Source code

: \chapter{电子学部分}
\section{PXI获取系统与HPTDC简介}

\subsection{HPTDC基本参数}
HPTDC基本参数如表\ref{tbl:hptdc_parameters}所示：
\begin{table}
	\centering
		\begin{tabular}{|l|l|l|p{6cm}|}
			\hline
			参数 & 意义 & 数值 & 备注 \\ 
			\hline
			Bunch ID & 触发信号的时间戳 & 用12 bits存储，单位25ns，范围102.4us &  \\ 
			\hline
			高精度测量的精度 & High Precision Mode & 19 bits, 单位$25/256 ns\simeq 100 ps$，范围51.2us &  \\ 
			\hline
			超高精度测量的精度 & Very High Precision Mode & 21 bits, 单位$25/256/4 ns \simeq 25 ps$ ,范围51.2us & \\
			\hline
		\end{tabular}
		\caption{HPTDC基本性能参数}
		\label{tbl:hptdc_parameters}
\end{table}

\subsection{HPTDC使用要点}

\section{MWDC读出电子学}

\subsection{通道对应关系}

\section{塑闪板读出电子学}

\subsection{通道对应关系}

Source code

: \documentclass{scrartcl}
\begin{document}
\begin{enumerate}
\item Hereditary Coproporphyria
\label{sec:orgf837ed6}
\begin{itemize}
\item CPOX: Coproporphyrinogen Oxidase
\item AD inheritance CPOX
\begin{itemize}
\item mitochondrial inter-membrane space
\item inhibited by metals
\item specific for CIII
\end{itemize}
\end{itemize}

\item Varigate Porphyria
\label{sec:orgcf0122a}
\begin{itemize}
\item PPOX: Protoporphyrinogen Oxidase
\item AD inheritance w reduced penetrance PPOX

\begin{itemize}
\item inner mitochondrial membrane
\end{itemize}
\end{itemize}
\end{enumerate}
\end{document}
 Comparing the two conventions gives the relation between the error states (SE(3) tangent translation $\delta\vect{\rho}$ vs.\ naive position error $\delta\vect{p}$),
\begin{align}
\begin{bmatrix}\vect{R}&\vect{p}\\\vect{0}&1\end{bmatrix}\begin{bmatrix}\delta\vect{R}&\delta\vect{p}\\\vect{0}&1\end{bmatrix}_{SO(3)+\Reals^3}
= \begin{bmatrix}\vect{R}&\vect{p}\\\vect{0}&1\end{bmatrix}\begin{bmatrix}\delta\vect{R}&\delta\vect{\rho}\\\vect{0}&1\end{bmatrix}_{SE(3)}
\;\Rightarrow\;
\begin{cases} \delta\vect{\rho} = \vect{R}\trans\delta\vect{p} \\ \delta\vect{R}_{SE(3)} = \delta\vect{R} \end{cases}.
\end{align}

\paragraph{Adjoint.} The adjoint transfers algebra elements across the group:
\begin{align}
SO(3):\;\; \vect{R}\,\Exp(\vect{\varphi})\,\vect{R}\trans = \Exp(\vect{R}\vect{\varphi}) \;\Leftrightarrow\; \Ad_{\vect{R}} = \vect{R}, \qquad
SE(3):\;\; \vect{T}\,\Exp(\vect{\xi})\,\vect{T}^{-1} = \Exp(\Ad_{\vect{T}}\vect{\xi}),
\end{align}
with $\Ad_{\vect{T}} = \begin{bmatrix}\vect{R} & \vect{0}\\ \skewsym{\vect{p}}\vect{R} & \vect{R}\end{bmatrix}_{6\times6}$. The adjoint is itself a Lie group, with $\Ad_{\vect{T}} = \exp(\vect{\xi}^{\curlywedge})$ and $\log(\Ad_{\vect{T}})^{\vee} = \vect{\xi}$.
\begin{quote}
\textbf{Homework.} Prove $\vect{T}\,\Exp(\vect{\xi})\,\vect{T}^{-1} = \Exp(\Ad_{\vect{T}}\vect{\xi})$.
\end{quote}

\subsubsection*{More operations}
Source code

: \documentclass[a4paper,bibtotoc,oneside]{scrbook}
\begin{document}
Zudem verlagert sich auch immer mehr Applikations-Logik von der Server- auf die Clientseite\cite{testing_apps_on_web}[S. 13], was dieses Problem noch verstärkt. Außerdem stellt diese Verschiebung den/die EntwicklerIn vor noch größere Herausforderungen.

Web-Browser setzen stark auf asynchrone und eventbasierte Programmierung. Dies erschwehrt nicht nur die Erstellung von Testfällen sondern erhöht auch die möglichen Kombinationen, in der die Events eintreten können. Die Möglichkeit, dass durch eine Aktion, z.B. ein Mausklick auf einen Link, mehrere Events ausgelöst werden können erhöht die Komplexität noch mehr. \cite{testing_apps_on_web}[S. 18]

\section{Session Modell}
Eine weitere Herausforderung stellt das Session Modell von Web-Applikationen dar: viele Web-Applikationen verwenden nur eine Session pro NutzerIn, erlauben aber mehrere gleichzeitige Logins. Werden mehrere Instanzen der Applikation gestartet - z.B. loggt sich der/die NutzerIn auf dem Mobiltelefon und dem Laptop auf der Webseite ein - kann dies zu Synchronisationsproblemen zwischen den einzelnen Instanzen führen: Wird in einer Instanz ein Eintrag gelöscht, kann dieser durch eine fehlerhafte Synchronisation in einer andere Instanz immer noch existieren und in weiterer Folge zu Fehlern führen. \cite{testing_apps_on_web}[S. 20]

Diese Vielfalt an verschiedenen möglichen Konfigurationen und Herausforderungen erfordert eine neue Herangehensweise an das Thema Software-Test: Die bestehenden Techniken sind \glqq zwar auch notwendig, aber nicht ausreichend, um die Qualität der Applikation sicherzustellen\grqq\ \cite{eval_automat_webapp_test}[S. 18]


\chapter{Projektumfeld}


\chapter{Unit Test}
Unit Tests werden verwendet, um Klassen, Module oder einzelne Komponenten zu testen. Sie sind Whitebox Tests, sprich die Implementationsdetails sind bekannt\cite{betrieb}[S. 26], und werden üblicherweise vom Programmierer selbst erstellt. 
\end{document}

**Try it**.
Wherever the word "Session" appears in a line of the data, copy that line.

**Answer to this problem**.
\section{Session Modell}
Eine weitere Herausforderung stellt das Session Modell von Web-Applikationen dar: viele Web-Applikationen verwenden nur eine Session pro NutzerIn, erlauben aber mehrere gleichzeitige Logins. Werden mehrere Instanzen der Applikation gestartet - z.B. loggt sich der/die NutzerIn auf dem Mobiltelefon und dem Laptop auf der Webseite ein - kann dies zu Synchronisationsproblemen zwischen den einzelnen Instanzen führen: Wird in einer Instanz ein Eintrag gelöscht, kann dieser durch eine fehlerhafte Synchronisation in einer andere Instanz immer noch existieren und in weiterer Folge zu Fehlern führen. \cite{testing_apps_on_web}[S. 20]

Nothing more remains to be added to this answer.